### PROBLEM TO WORK ON
Which lines of the entries below run from the one holding "ঊনবিংশ শতাব্দীর শুরু" to the one holding "খুবই ক্ষুদ্র নিউক্লিয়াসে", inclusive? Set down exactly those lines and no others.
● ● ● ● ● ● ●
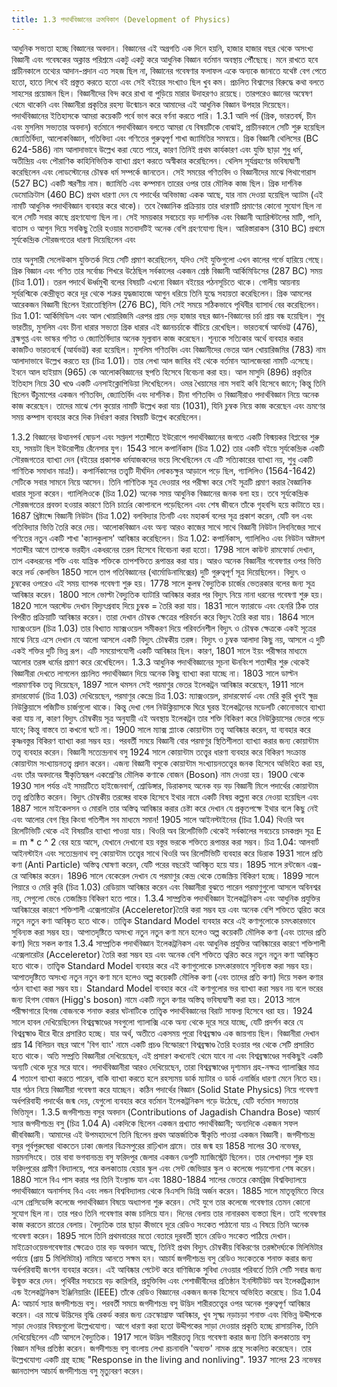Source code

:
 ```yaml
---
title: 1.3 পদার্থবিজ্ঞানের ক্রমবিকাশ (Development of Physics)
---
```

আধুনিক সভ্যতা হচ্ছে বিজ্ঞানের অবদান। বিজ্ঞানের এই অগ্রগতি এক দিনে হয়নি, হাজার হাজার বছর থেকে অসংখ্য বিজ্ঞানী এবং গবেষকের অক্লান্ত পরিশ্রমে একটু একটু করে আধুনিক বিজ্ঞান বর্তমান অবস্থায় পৌঁছেছে। মনে রাখতে হবে প্রাচীনকালে তথ্যের আদান-প্রদান এত সহজ ছিল না, বিজ্ঞানের গবেষণার ফলাফল একে অন্যকে জানাতে যথেষ্ট বেগ পেতে হতো, হাতে লিখে বই প্রস্তুত করতে হতো এবং সেই বইয়ের সংখ্যাও ছিল খুব কম। প্রচলিত বিশ্বাসের বিরুদ্ধে কথা বলতে সাহসের প্রয়োজন ছিল। বিজ্ঞানীদের বিন্দ করে রাখা বা পুড়িয়ে মারার উদাহরণও রয়েছে। তারপরেও জ্ঞানের অন্বেষণ থেমে থাকেনি এবং বিজ্ঞানীরা প্রকৃতির রহস্য উন্মোচন করে আমাদের এই আধুনিক বিজ্ঞান উপহার দিয়েছেন।
পদার্থবিজ্ঞানের ইতিহাসকে আমরা কয়েকটি পর্বে ভাগ করে বর্ণনা করতে পারি।
1.3.1 আদি পর্ব (গ্রিক, ভারতবর্ষ, চীন এবং মুসলিম সভ্যতার অবদান)
বর্তমানে পদার্থবিজ্ঞান বলতে আমরা যে বিষয়টিকে বোঝাই, প্রাচীনকালে সেটি শুরু হয়েছিল জ্যোতির্বিদ্যা, আলোকবিজ্ঞান, গতিবিদ্যা এবং গণিতের গুরুত্বপূর্ণ শাখা জ্যামিতির সমন্বয়ে। গ্রিক বিজ্ঞানী থেলিসের (BC 624-586) নাম আলাদাভাবে উল্লেখ করা যেতে পারে, কারণ তিনিই প্রথম কার্যকারণ এবং যুক্তি ছাড়া শুধু ধর্ম, অতীন্দ্রিয় এবং পৌরাণিক কাহিনিভিত্তিক ব্যাখ্যা গ্রহণ করতে অস্বীকার করেছিলেন। থেলিস সূর্যগ্রহণের ভবিষ্যদ্বাণী করেছিলেন এবং লোডস্টোনের চৌম্বক ধর্ম সম্পর্কে জানতেন। সেই সময়ের গণিতবিদ ও বিজ্ঞানীদের মাঝে পিথাগোরাস (527 BC) একটি স্মরণীয় নাম। জ্যামিতি এবং কম্পমান তারের ওপর তার মৌলিক কাজ ছিল। গ্রিক দার্শনিক ডেমোক্রিটাস (460 BC) প্রথম ধারণা দেন যে পদার্থের অবিভাজ্য একক আছে, যার নাম দেওয়া হয়েছিল অ্যাটম (এই নামটি আধুনিক পদার্থবিজ্ঞান ব্যবহার করে থাকে)। তবে বৈজ্ঞানিক প্রক্রিয়ায় তার ধারণাটি প্রমাণের কোনো সুযোগ ছিল না বলে সেটি সবার কাছে গ্রহণযোগ্য ছিল না। সেই সময়কার সবচেয়ে বড় দার্শনিক এবং বিজ্ঞানী অ্যারিস্টটলের মাটি, পানি, বাতাস ও আগুন দিয়ে সবকিছু তৈরি হওয়ার মতবাদটিই অনেক বেশি গ্রহণযোগ্য ছিল। আরিস্তারাকস (310 BC) প্রথমে সূর্যকেন্দ্রিক সৌরজগতের ধারণা দিয়েছিলেন এবং

তার অনুসারী সেলেউকাস যুক্তিতর্ক দিয়ে সেটি প্রমাণ করেছিলেন, যদিও সেই যুক্তিগুলো এখন কালের গর্ভে হারিয়ে গেছে। গ্রিক বিজ্ঞান এবং গণিত তার সর্বোচ্চ শিখরে উঠেছিল সর্বকালের একজন শ্রেষ্ঠ বিজ্ঞানী আর্কিমিডিসের (287 BC) সময় (চিত্র 1.01)। তরল পদার্থে ঊর্ধ্বমুখী বলের বিষয়টি এখনো বিজ্ঞান বইয়ের পঠনসূচিতে থাকে। গোলীয় আয়নায় সূর্যরশ্মিকে কেন্দ্রীভূত করে দূর থেকে শত্রুর যুদ্ধজাহাজে আগুন ধরিয়ে তিনি যুদ্ধে সহায়তা করেছিলেন। গ্রিক আমলের আরেকজন বিজ্ঞানী ছিলেন ইরাতোস্থিনিস (276 BC), যিনি সেই সময়ে সঠিকভাবে পৃথিবীর ব্যাসার্ধ বের করেছিলেন।
চিত্র 1.01: আর্কিমিডিস এবং আল খোয়ারিজমি
এরপর প্রায় দেড় হাজার বছর জ্ঞান-বিজ্ঞানের চর্চা প্রায় বন্ধ হয়েছিল। শুধু ভারতীয়, মুসলিম এবং চীনা ধারার সভ্যতা গ্রিক ধারার এই জ্ঞানচর্চাকে বাঁচিয়ে রেখেছিল। ভারতবর্ষে আর্যভট্ট (476), ব্রহ্মগুপ্ত এবং ভাস্কর গণিত ও জ্যোতির্বিদ্যার অনেক মূল্যবান কাজ করেছেন। শূন্যকে সত্যিকার অর্থে ব্যবহার করার কাজটিও ভারতবর্ষে (আর্যভট্ট) করা হয়েছিল। মুসলিম গণিতবিদ এবং বিজ্ঞানীদের ভেতর আল খোয়ারিজমির (783) নাম আলাদাভাবে উল্লেখ করতে হয় (চিত্র 1.01)। তার লেখা আল জাবির বই থেকে বর্তমান অ্যালজেবরা নামটি এসেছে। ইবনে আল হাইয়াম (965) কে আলোকবিজ্ঞানের স্থপতি হিসেবে বিবেচনা করা হয়। আল মাসুদি (896) প্রকৃতির ইতিহাস নিয়ে 30 খণ্ডে একটি এনসাইক্লোপিডিয়া লিখেছিলেন। ওমর খৈয়ামের নাম সবাই কবি হিসেবে জানে; কিন্তু তিনি ছিলেন উঁচুমাপের একজন গণিতবিদ, জ্যোতির্বিদ এবং দার্শনিক। চীনা গণিতবিদ ও বিজ্ঞানীরাও পদার্থবিজ্ঞান নিয়ে অনেক কাজ করেছেন। তাদের মাঝে শেন কুয়োর নামটি উল্লেখ করা যায় (1031), যিনি চুম্বক নিয়ে কাজ করেছেন এবং ভ্রমণের সময় কম্পাস ব্যবহার করে দিক নির্ধারণ করার বিষয়টি উল্লেখ করেছিলেন।

1.3.2 বিজ্ঞানের উত্থানপর্ব
ষোড়শ এবং সপ্তদশ শতাব্দীতে ইউরোপে পদার্থবিজ্ঞানের জগতে একটি বিস্ময়কর বিপ্লবের শুরু হয়, সময়টা ছিল ইউরোপীয় রেঁনেসার যুগ। 1543 সালে কপার্নিকাস (চিত্র 1.02) তার একটি বইয়ে সূর্যকেন্দ্রিক একটি সৌরজগতের ব্যাখ্যা দেন (বইয়ের প্রকাশক ধর্মযাজকদের ভয়ে লিখেছিলেন যে এটি সত্যিকারের ব্যাখ্যা নয়, শুধু একটি গাণিতিক সমাধান মাত্র!)। কপার্নিকাসের তত্ত্বটি দীর্ঘদিন লোকচক্ষুর আড়ালে পড়ে ছিল, গ্যালিলিও (1564-1642) সেটিকে সবার সামনে নিয়ে আসেন। তিনি গাণিতিক সূত্র দেওয়ার পর পরীক্ষা করে সেই সূত্রটি প্রমাণ করার বৈজ্ঞানিক ধারার সূচনা করেন। গ্যালিলিওকে (চিত্র 1.02) অনেক সময় আধুনিক বিজ্ঞানের জনক বলা হয়। তবে সূর্যকেন্দ্রিক সৌরজগতের প্রবক্তা হওয়ার কারণে তিনি চার্চের কোপানলে পড়েছিলেন এবং শেষ জীবনে তাঁকে গৃহবন্দি হয়ে কাটাতে হয়। 1687 খ্রিষ্টাব্দে বিজ্ঞানী নিউটন (চিত্র 1.02) বলবিদ্যার তিনটি এবং মহাকর্ষ বলের সূত্র প্রকাশ করেন, যেটি বল এবং গতিবিদ্যার ভিত্তি তৈরি করে দেয়। আলোকবিজ্ঞান এবং অন্য আরও কাজের সাথে সাথে বিজ্ঞানী নিউটন লিবনিজের সাথে গণিতের নতুন একটি শাখা 'ক্যালকুলাস' আবিষ্কার করেছিলেন।
চিত্র 1.02: কপার্নিকাস, গ্যালিলিও এবং নিউটন
অষ্টাদশ শতাব্দীর আগে তাপকে ভরহীন একধরনের তরল হিসেবে বিবেচনা করা হতো। 1798 সালে কাউন্ট রামফোর্ড দেখান, তাপ একধরনের শক্তি এবং যান্ত্রিক শক্তিকে তাপশক্তিতে রূপান্তর করা যায়। আরও অনেক বিজ্ঞানীর গবেষণার ওপর ভিত্তি করে লর্ড কেলভিন 1850 সালে তাপ গতিবিজ্ঞানের (থার্মোডিনামিক্সের) দুটি গুরুত্বপূর্ণ সূত্র দিয়েছিলেন।
বিদ্যুৎ ও চুম্বকের ওপরেও এই সময় ব্যাপক গবেষণা শুরু হয়। 1778 সালে কুলম্ব বৈদ্যুতিক চার্জের ভেতরকার বলের জন্য সূত্র আবিষ্কার করেন। 1800 সালে ভোল্টা বৈদ্যুতিক ব্যাটারি আবিষ্কার করার পর বিদ্যুৎ নিয়ে নানা ধরনের গবেষণা শুরু হয়। 1820 সালে অরস্টেড দেখান বিদ্যুৎপ্রবাহ দিয়ে চুম্বক = তৈরি করা যায়। 1831 সালে ফ্যারাডে এবং হেনরি ঠিক তার বিপরীত প্রক্রিয়াটি আবিষ্কার করেন।
তারা দেখান চৌম্বক ক্ষেত্রের পরিবর্তন করে বিদ্যুৎ তৈরি করা যায়। 1864 সালে ম্যাক্সওয়েল (চিত্র 1.03) তার বিখ্যাত ম্যাক্সওয়েল সমীকরণ দিয়ে পরিবর্তনশীল বিদ্যুৎ ও চৌম্বক ক্ষেত্রকে একই সূত্রের মাঝে নিয়ে এসে দেখান যে আলো আসলে একটি বিদ্যুৎ চৌম্বকীয় তরঙ্গ। বিদ্যুৎ ও চুম্বক আলাদা কিছু নয়, আসলে এ দুটি একই শক্তির দুটি ভিন্ন রূপ। এটি সময়োপযোগী একটি আবিষ্কার ছিল। কারণ, 1801 সালে ইয়ং পরীক্ষার মাধ্যমে আলোর তরঙ্গ ধর্মের প্রমাণ করে রেখেছিলেন।
1.3.3 আধুনিক পদার্থবিজ্ঞানের সূচনা
ঊনবিংশ শতাব্দীর শুরু থেকেই বিজ্ঞানীরা দেখতে লাগলেন প্রচলিত পদার্থবিজ্ঞান দিয়ে অনেক কিছু ব্যাখ্যা করা যাচ্ছে না। 1803 সালে ডাল্টন পারমাণবিক তত্ত্ব দিয়েছেন, 1897 সালে থমসন সেই পরমাণুর ভেতর ইলেকট্রন আবিষ্কার করেছেন, 1911 সালে রাদারফোর্ড (চিত্র 1.03) দেখিয়েছেন, পরমাণুর কেন্দ্রে
চিত্র 1.03: ম্যাক্সওয়েল, রাদারফোর্ড এবং মেরি কুরি
খুবই ক্ষুদ্র নিউক্লিয়াসে পজিটিভ চার্জগুলো থাকে। কিন্তু দেখা গেল নিউক্লিয়াসকে ঘিরে ঘুরন্ত ইলেকট্রনের মডেলটি কোনোভাবে ব্যাখ্যা করা যায় না, কারণ বিদ্যুৎ চৌম্বকীয় সূত্র অনুযায়ী এই অবস্থায় ইলেকট্রন তার শক্তি বিকিরণ করে নিউক্লিয়াসের ভেতর পড়ে যাবে; কিন্তু বাস্তবে তা কখনো ঘটে না। 1900 সালে ম্যাক্স প্ল্যাংক কোয়ান্টাম তত্ত্ব আবিষ্কার করেন, যা ব্যবহার করে কৃষ্ণবস্তুর বিকিরণ ব্যাখ্যা করা সম্ভব হয়। পরবর্তী সময়ে বিজ্ঞানী বোর পরমাণুর স্থিতিশীলতা ব্যাখ্যা করার জন্য কোয়ান্টাম তত্ত্ব ব্যবহার করেন। বিজ্ঞানী সত্যেন্দ্রনাথ বসু 1924 সালে কোয়ান্টাম তত্ত্বের ধারণা ব্যবহার করে বিকিরণ সংক্রান্ত কোয়ান্টাম সংখ্যায়নতত্ত্ব প্রদান করেন। এজন্য বিজ্ঞানী বসুকে কোয়ান্টাম সংখ্যায়নতত্ত্বের জনক হিসেবে অভিহিত করা হয়, এবং তাঁর অবদানের স্বীকৃতিস্বরূপ একশ্রেণির মৌলিক কণাকে বোজন (Boson) নাম দেওয়া হয়। 1900 থেকে 1930 সাল পর্যন্ত এই সময়টিতে হাইজেনবার্গ, শ্রোডিঙ্গার, ডিরাকসহ অনেক বড় বড় বিজ্ঞানী মিলে পদার্থের কোয়ান্টাম তত্ত্ব প্রতিষ্ঠিত করেন।
বিদ্যুৎ চৌম্বকীয় তরঙ্গের বাহক হিসেবে ইথার নামে একটি বিষয় কল্পনা করে নেওয়া হয়েছিল এবং 1887 সালে মাইকেলসন ও মোরলি তার অস্তিত্ব আবিষ্কার করার চেষ্টা করে দেখান যে প্রকৃতপক্ষে ইথার বলে কিছু নেই এবং আলোর বেগ স্থির কিংবা গতিশীল সব মাধ্যমে সমান! 1905 সালে
আইনস্টাইনের (চিত্র 1.04) থিওরি অব রিলেটিভিটি থেকে এই বিষয়টির ব্যাখ্যা পাওয়া যায়। থিওরি অব রিলেটিভিটি থেকেই সর্বকালের সবচেয়ে চমকপ্রদ সূত্র E = m * c ^ 2 বের হয়ে আসে, যেখানে দেখানো হয় বস্তুর ভরকে শক্তিতে রূপান্তর করা সম্ভব।
চিত্র 1.04: আলবার্ট আইনস্টাইন এবং সত্যেন্দ্রনাথ বসু
কোয়ান্টাম তত্ত্বের সাথে থিওরি অব রিলেটিভিটি ব্যবহার করে ডিরাক 1931 সালে প্রতি কণা (Anti Particle) অস্তিত্ব ঘোষণা করেন, যেটি পরের বছরেই আবিষ্কৃত হয়ে যায়।
1895 সালে রন্টজেন এক্স-রে আবিষ্কার করেন। 1896 সালে বেকেরেল দেখান যে পরমাণুর কেন্দ্র থেকে তেজস্ক্রিয় বিকিরণ হচ্ছে। 1899 সালে পিয়ারে ও মেরি কুরি (চিত্র 1.03) রেডিয়াম আবিষ্কার করেন এবং বিজ্ঞানীরা বুঝতে পারেন পরমাণুগুলো আসলে অবিনশ্বর নয়, সেগুলো ভেঙে তেজস্ক্রিয় বিকিরণ হতে পারে।
1.3.4 সাম্প্রতিক পদার্থবিজ্ঞান
ইলেকট্রনিকস এবং আধুনিক প্রযুক্তির আবিষ্কারের কারণে শক্তিশালী এক্সেলারেটর (Acceleretor)তৈরি করা সম্ভব হয় এবং অনেক বেশি শক্তিতে ত্বরিত করে নতুন নতুন কণা আবিষ্কৃত হতে থাকে। তাত্ত্বিক Standard Model ব্যবহার করে এই কণাগুলোকে চমৎকারভাবে সুবিন্যস্ত করা সম্ভব হয়। আপাতদৃষ্টিতে অসংখ্য নতুন নতুন কণা মনে হলেও অল্প কয়েকটি মৌলিক কণা (এবং তাদের প্রতি কণা) দিয়ে সকল কণার 1.3.4 সাম্প্রতিক পদার্থবিজ্ঞান
ইলেকট্রনিকস এবং আধুনিক প্রযুক্তির আবিষ্কারের কারণে শক্তিশালী এক্সেলারেটর (Acceleretor) তৈরি করা সম্ভব হয় এবং অনেক বেশি শক্তিতে ত্বরিত করে নতুন নতুন কণা আবিষ্কৃত হতে থাকে। তাত্ত্বিক Standard Model ব্যবহার করে এই কণাগুলোকে চমৎকারভাবে সুবিন্যস্ত করা সম্ভব হয়। আপাতদৃষ্টিতে অসংখ্য নতুন নতুন কণা মনে হলেও অল্প কয়েকটি মৌলিক কণা (এবং তাদের প্রতি কণা) দিয়ে সকল কণার গঠন ব্যাখ্যা করা সম্ভব হয়। Standard Model ব্যবহার করে এই কণাগুলোর ভর ব্যাখ্যা করা সম্ভব নয় বলে ভরের জন্য হিগস বোজন (Higg's boson) নামে একটি নতুন কণার অস্তিত্ব ভবিষ্যদ্বাণী করা হয়। 2013 সালে পরীক্ষাগারে হিগজ বোজনকে শনাক্ত করার ঘটনাটিকে তাত্ত্বিক পদার্থবিজ্ঞানের বিরাট সাফল্য হিসেবে ধরা হয়।
1924 সালে হাবল দেখিয়েছিলেন বিশ্বব্রহ্মাণ্ডের সবগুলো গ্যালাক্সি একে অন্য থেকে দূরে সরে যাচ্ছে, যেটি প্রদর্শন করে যে বিশ্বব্রহ্মাণ্ড ধীরে ধীরে প্রসারিত হচ্ছে। যার অর্থ, অতীতে একসময় পুরো বিশ্বব্রহ্মাণ্ড এক জায়গায় ছিল। বিজ্ঞানীরা দেখান প্রায় 14 বিলিয়ন বছর আগে 'বিগ ব্যাং' নামে একটি প্রচণ্ড বিস্ফোরণে বিশ্বব্রহ্মাণ্ড তৈরি হওয়ার পর থেকে সেটি প্রসারিত হতে থাকে। অতি সম্প্রতি বিজ্ঞানীরা দেখিয়েছেন, এই প্রসারণ কখনোই থেমে যাবে না এবং বিশ্বব্রহ্মাণ্ডের সবকিছুই একটি অন্যটি থেকে দূরে সরে যাবে। পদার্থবিজ্ঞানীরা আরও দেখিয়েছেন, তারা বিশ্বব্রহ্মাণ্ডের দৃশ্যমান গ্রহ-নক্ষত্র গ্যালাক্সির মাত্র 4 শতাংশ ব্যাখ্যা করতে পারেন, বাকি ব্যাখ্যা করতে হলে রহস্যময় ডার্ক ম্যাটার ও ডার্ক এনার্জির ধারণা মেনে নিতে হয়। যার গঠন নিয়ে বিজ্ঞানীরা গবেষণা করে যাচ্ছেন।
কঠিন পদার্থের বিজ্ঞান (Solid State Physics) নিয়ে গবেষণা অর্ধপরিবাহী পদার্থের জন্ম দেয়, যেগুলো ব্যবহার করে বর্তমান ইলেকট্রনিকস গড়ে উঠেছে, যেটি বর্তমান সভ্যতার ভিত্তিমূল। 
1.3.5 জগদীশচন্দ্র বসুর অবদান
(Contributions of Jagadish Chandra Bose)
আচার্য স্যার জগদীশচন্দ্র বসু (চিত্র 1.04 A) একদিকে ছিলেন একজন প্রখ্যাত পদার্থবিজ্ঞানী; অন্যদিকে একজন সফল জীববিজ্ঞানী। আমাদের এই উপমহাদেশে তিনি ছিলেন প্রথম আন্তর্জাতিক স্বীকৃতি পাওয়া একজন বিজ্ঞানী। জগদীশচন্দ্র বসুর পূর্বপুরুষেরা থাকতেন ঢাকা জেলার বিক্রমপুরের রাঢ়িখাল গ্রামে। তার জন্ম হয় 1858 সালের 30 নভেম্বর, ময়মনসিংহে। তার বাবা ভগবানচন্দ্র বসু ফরিদপুর জেলার একজন ডেপুটি ম্যাজিস্ট্রেট ছিলেন। তার লেখাপড়া শুরু হয় ফরিদপুরের গ্রামীণ বিদ্যালয়ে, পরে কলকাতায় হেয়ার স্কুল এবং সেন্ট জেভিয়ার স্কুল ও কলেজে পড়াশোনা শেষ করেন। 1880 সালে বিএ পাস করার পর তিনি ইংল্যান্ড যান এবং 1880-1884 সালের ভেতরে কেমব্রিজ বিশ্ববিদ্যালয়ে পদার্থবিজ্ঞানে অনার্সসহ বিএ এবং লন্ডন বিশ্ববিদ্যালয় থেকে বিএসসি ডিগ্রি অর্জন করেন। 1885 সালে মাতৃভূমিতে ফিরে এসে প্রেসিডেন্সি কলেজে পদার্থবিজ্ঞান বিষয়ে অধ্যাপনা শুরু করেন। সেই যুগে তার কলেজে গবেষণার তেমন কোনো সুযোগ ছিল না। তার পরও তিনি গবেষণার
কাজ চালিয়ে যান। দিনের বেলায় তার নানারকম ব্যস্ততা ছিল। তাই গবেষণার কাজ করতেন রাতের বেলায়।
বৈদ্যুতিক তার ছাড়া কীভাবে দূরে রেডিও সংকেত পাঠানো যায় এ বিষয়ে তিনি অনেক গবেষণা করেন। 1895 সালে তিনি প্রথমবারের মতো বেতারে দূরবর্তী স্থানে রেডিও সংকেত পাঠিয়ে দেখান। মাইক্রোওয়েভগবেষণার ক্ষেত্রেও তার বড় অবদান আছে, তিনিই প্রথম বিদ্যুৎ চৌম্বকীয় বিকিরণের তরঙ্গদৈর্ঘ্যকে মিলিমিটার পর্যায়ে (প্রায় 5 মিলিমিটার) নামিয়ে আনতে সক্ষম হন। আচার্য জগদীশচন্দ্র বসু রেডিও সংকেতকে শনাক্ত করার জন্য অর্ধপরিবাহী জংশন ব্যবহার করেন। এই আবিষ্কার পেটেন্ট করে বাণিজ্যিক সুবিধা নেওয়ার পরিবর্তে তিনি সেটি সবার জন্য উন্মুক্ত করে দেন। পৃথিবীর সবচেয়ে বড় কারিগরি, প্রযুক্তিবিদ এবং পেশাজীবীদের প্রতিষ্ঠান ইনস্টিটিউট অব ইলেকট্রিক্যাল এন্ড ইলেকট্রনিকস ইঞ্জিনিয়ারিং (IEEE) তাঁকে রেডিও বিজ্ঞানের একজন জনক হিসেবে অভিহিত করেছে।
চিত্র 1.04 A: আচার্য স্যার জগদীশচন্দ্র বসু।
পরবর্তী সময়ে জগদীশচন্দ্র বসু উদ্ভিদ শারীরতত্ত্বের ওপর অনেক গুরুত্বপূর্ণ আবিষ্কার করেন। এর মাঝে উদ্ভিদের বৃদ্ধি রেকর্ড করার জন্য ক্রেস্কোগ্রাফ আবিষ্কার, খুব সূক্ষ্ম নড়াচড়া শনাক্ত এবং বিভিন্ন উদ্দীপকে সাড়া দেওয়ার বিষয়গুলো উল্লেখযোগ্য। আগে ধারণা করা হতো উদ্দীপকের সাড়া দেওয়ার প্রকৃতি হচ্ছে রাসায়নিক, তিনি দেখিয়েছিলেন এটি আসলে বৈদ্যুতিক।
1917 সালে উদ্ভিদ শারীরতত্ত্ব নিয়ে গবেষণা করার জন্য তিনি কলকাতায় বসু বিজ্ঞান মন্দির প্রতিষ্ঠা করেন। জগদীশচন্দ্র বসু বাংলায় লেখা রচনাবলি 'অব্যক্ত' নামক গ্রন্থে সংকলিত করেছেন। তার উল্লেখযোগ্য একটি গ্রন্থ হচ্ছে "Response in the living and nonliving".
1937 সালের 23 নভেম্বর জ্ঞানতাপস আচার্য জগদীশচন্দ্র বসু মৃত্যুবরণ করেন।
● ● ● ● ● ● ●
### TASK ANSWER
ঊনবিংশ শতাব্দীর শুরু থেকেই বিজ্ঞানীরা দেখতে লাগলেন প্রচলিত পদার্থবিজ্ঞান দিয়ে অনেক কিছু ব্যাখ্যা করা যাচ্ছে না। 1803 সালে ডাল্টন পারমাণবিক তত্ত্ব দিয়েছেন, 1897 সালে থমসন সেই পরমাণুর ভেতর ইলেকট্রন আবিষ্কার করেছেন, 1911 সালে রাদারফোর্ড (চিত্র 1.03) দেখিয়েছেন, পরমাণুর কেন্দ্রে
চিত্র 1.03: ম্যাক্সওয়েল, রাদারফোর্ড এবং মেরি কুরি
খুবই ক্ষুদ্র নিউক্লিয়াসে পজিটিভ চার্জগুলো থাকে। কিন্তু দেখা গেল নিউক্লিয়াসকে ঘিরে ঘুরন্ত ইলেকট্রনের মডেলটি কোনোভাবে ব্যাখ্যা করা যায় না, কারণ বিদ্যুৎ চৌম্বকীয় সূত্র অনুযায়ী এই অবস্থায় ইলেকট্রন তার শক্তি বিকিরণ করে নিউক্লিয়াসের ভেতর পড়ে যাবে; কিন্তু বাস্তবে তা কখনো ঘটে না। 1900 সালে ম্যাক্স প্ল্যাংক কোয়ান্টাম তত্ত্ব আবিষ্কার করেন, যা ব্যবহার করে কৃষ্ণবস্তুর বিকিরণ ব্যাখ্যা করা সম্ভব হয়। পরবর্তী সময়ে বিজ্ঞানী বোর পরমাণুর স্থিতিশীলতা ব্যাখ্যা করার জন্য কোয়ান্টাম তত্ত্ব ব্যবহার করেন। বিজ্ঞানী সত্যেন্দ্রনাথ বসু 1924 সালে কোয়ান্টাম তত্ত্বের ধারণা ব্যবহার করে বিকিরণ সংক্রান্ত কোয়ান্টাম সংখ্যায়নতত্ত্ব প্রদান করেন। এজন্য বিজ্ঞানী বসুকে কোয়ান্টাম সংখ্যায়নতত্ত্বের জনক হিসেবে অভিহিত করা হয়, এবং তাঁর অবদানের স্বীকৃতিস্বরূপ একশ্রেণির মৌলিক কণাকে বোজন (Boson) নাম দেওয়া হয়। 1900 থেকে 1930 সাল পর্যন্ত এই সময়টিতে হাইজেনবার্গ, শ্রোডিঙ্গার, ডিরাকসহ অনেক বড় বড় বিজ্ঞানী মিলে পদার্থের কোয়ান্টাম তত্ত্ব প্রতিষ্ঠিত করেন।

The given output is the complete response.